How does unlabeled data improve generalization in self-training? A one-hidden-layer theoretical analysis

TL;DR

This paper provides the first theoretical analysis of iterative self-training with one-hidden-layer neural networks, demonstrating how unlabeled data enhances convergence and generalization, supported by experiments across neural network depths.

Contribution

It establishes a theoretical framework for understanding self-training in shallow neural networks, highlighting the benefits of unlabeled data on convergence and generalization.

Findings

Self-training converges linearly with improved rate and accuracy.

Unlabeled data improves generalization by a factor of 1/√M.

Experimental results validate theoretical insights across neural network depths.

Abstract

Self-training, a semi-supervised learning algorithm, leverages a large amount of unlabeled data to improve learning when the labeled data are limited.

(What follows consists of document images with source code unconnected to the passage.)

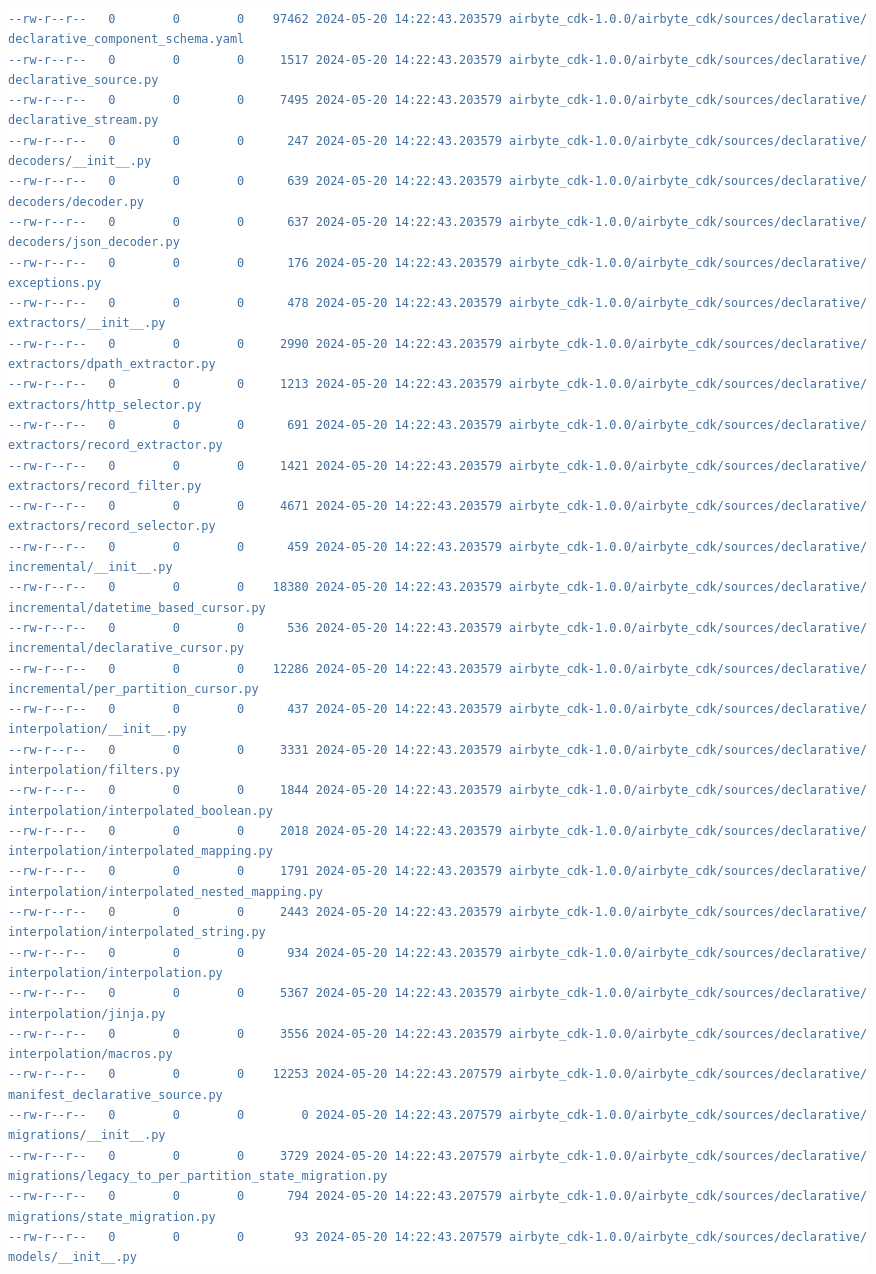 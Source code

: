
 ```diff
--rw-r--r--   0        0        0    97462 2024-05-20 14:22:43.203579 airbyte_cdk-1.0.0/airbyte_cdk/sources/declarative/declarative_component_schema.yaml
--rw-r--r--   0        0        0     1517 2024-05-20 14:22:43.203579 airbyte_cdk-1.0.0/airbyte_cdk/sources/declarative/declarative_source.py
--rw-r--r--   0        0        0     7495 2024-05-20 14:22:43.203579 airbyte_cdk-1.0.0/airbyte_cdk/sources/declarative/declarative_stream.py
--rw-r--r--   0        0        0      247 2024-05-20 14:22:43.203579 airbyte_cdk-1.0.0/airbyte_cdk/sources/declarative/decoders/__init__.py
--rw-r--r--   0        0        0      639 2024-05-20 14:22:43.203579 airbyte_cdk-1.0.0/airbyte_cdk/sources/declarative/decoders/decoder.py
--rw-r--r--   0        0        0      637 2024-05-20 14:22:43.203579 airbyte_cdk-1.0.0/airbyte_cdk/sources/declarative/decoders/json_decoder.py
--rw-r--r--   0        0        0      176 2024-05-20 14:22:43.203579 airbyte_cdk-1.0.0/airbyte_cdk/sources/declarative/exceptions.py
--rw-r--r--   0        0        0      478 2024-05-20 14:22:43.203579 airbyte_cdk-1.0.0/airbyte_cdk/sources/declarative/extractors/__init__.py
--rw-r--r--   0        0        0     2990 2024-05-20 14:22:43.203579 airbyte_cdk-1.0.0/airbyte_cdk/sources/declarative/extractors/dpath_extractor.py
--rw-r--r--   0        0        0     1213 2024-05-20 14:22:43.203579 airbyte_cdk-1.0.0/airbyte_cdk/sources/declarative/extractors/http_selector.py
--rw-r--r--   0        0        0      691 2024-05-20 14:22:43.203579 airbyte_cdk-1.0.0/airbyte_cdk/sources/declarative/extractors/record_extractor.py
--rw-r--r--   0        0        0     1421 2024-05-20 14:22:43.203579 airbyte_cdk-1.0.0/airbyte_cdk/sources/declarative/extractors/record_filter.py
--rw-r--r--   0        0        0     4671 2024-05-20 14:22:43.203579 airbyte_cdk-1.0.0/airbyte_cdk/sources/declarative/extractors/record_selector.py
--rw-r--r--   0        0        0      459 2024-05-20 14:22:43.203579 airbyte_cdk-1.0.0/airbyte_cdk/sources/declarative/incremental/__init__.py
--rw-r--r--   0        0        0    18380 2024-05-20 14:22:43.203579 airbyte_cdk-1.0.0/airbyte_cdk/sources/declarative/incremental/datetime_based_cursor.py
--rw-r--r--   0        0        0      536 2024-05-20 14:22:43.203579 airbyte_cdk-1.0.0/airbyte_cdk/sources/declarative/incremental/declarative_cursor.py
--rw-r--r--   0        0        0    12286 2024-05-20 14:22:43.203579 airbyte_cdk-1.0.0/airbyte_cdk/sources/declarative/incremental/per_partition_cursor.py
--rw-r--r--   0        0        0      437 2024-05-20 14:22:43.203579 airbyte_cdk-1.0.0/airbyte_cdk/sources/declarative/interpolation/__init__.py
--rw-r--r--   0        0        0     3331 2024-05-20 14:22:43.203579 airbyte_cdk-1.0.0/airbyte_cdk/sources/declarative/interpolation/filters.py
--rw-r--r--   0        0        0     1844 2024-05-20 14:22:43.203579 airbyte_cdk-1.0.0/airbyte_cdk/sources/declarative/interpolation/interpolated_boolean.py
--rw-r--r--   0        0        0     2018 2024-05-20 14:22:43.203579 airbyte_cdk-1.0.0/airbyte_cdk/sources/declarative/interpolation/interpolated_mapping.py
--rw-r--r--   0        0        0     1791 2024-05-20 14:22:43.203579 airbyte_cdk-1.0.0/airbyte_cdk/sources/declarative/interpolation/interpolated_nested_mapping.py
--rw-r--r--   0        0        0     2443 2024-05-20 14:22:43.203579 airbyte_cdk-1.0.0/airbyte_cdk/sources/declarative/interpolation/interpolated_string.py
--rw-r--r--   0        0        0      934 2024-05-20 14:22:43.203579 airbyte_cdk-1.0.0/airbyte_cdk/sources/declarative/interpolation/interpolation.py
--rw-r--r--   0        0        0     5367 2024-05-20 14:22:43.203579 airbyte_cdk-1.0.0/airbyte_cdk/sources/declarative/interpolation/jinja.py
--rw-r--r--   0        0        0     3556 2024-05-20 14:22:43.203579 airbyte_cdk-1.0.0/airbyte_cdk/sources/declarative/interpolation/macros.py
--rw-r--r--   0        0        0    12253 2024-05-20 14:22:43.207579 airbyte_cdk-1.0.0/airbyte_cdk/sources/declarative/manifest_declarative_source.py
--rw-r--r--   0        0        0        0 2024-05-20 14:22:43.207579 airbyte_cdk-1.0.0/airbyte_cdk/sources/declarative/migrations/__init__.py
--rw-r--r--   0        0        0     3729 2024-05-20 14:22:43.207579 airbyte_cdk-1.0.0/airbyte_cdk/sources/declarative/migrations/legacy_to_per_partition_state_migration.py
--rw-r--r--   0        0        0      794 2024-05-20 14:22:43.207579 airbyte_cdk-1.0.0/airbyte_cdk/sources/declarative/migrations/state_migration.py
--rw-r--r--   0        0        0       93 2024-05-20 14:22:43.207579 airbyte_cdk-1.0.0/airbyte_cdk/sources/declarative/models/__init__.py
```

Despite empirical successes, its theoretical characterization remains elusive. To the best of our knowledge, this work establishes the first theoretical analysis for the known iterative self-training paradigm and proves the benefits of unlabeled data in both training convergence and generalization ability. To make our theoretical analysis feasible, we focus on the case of one-hidden-layer neural networks. However, theoretical understanding of iterative self-training is non-trivial even for a shallow neural network. One of the key challenges is that existing neural network landscape analysis built upon supervised learning no longer holds in the (semi-supervised) self-training paradigm. We address this challenge and prove that iterative self-training converges linearly with both convergence rate and generalization accuracy improved in the order of $1/\sqrt{M}$, where $M$ is the number of unlabeled samples. Experiments from shallow neural networks to deep neural networks are also provided to justify the correctness of our established theoretical insights on self-training.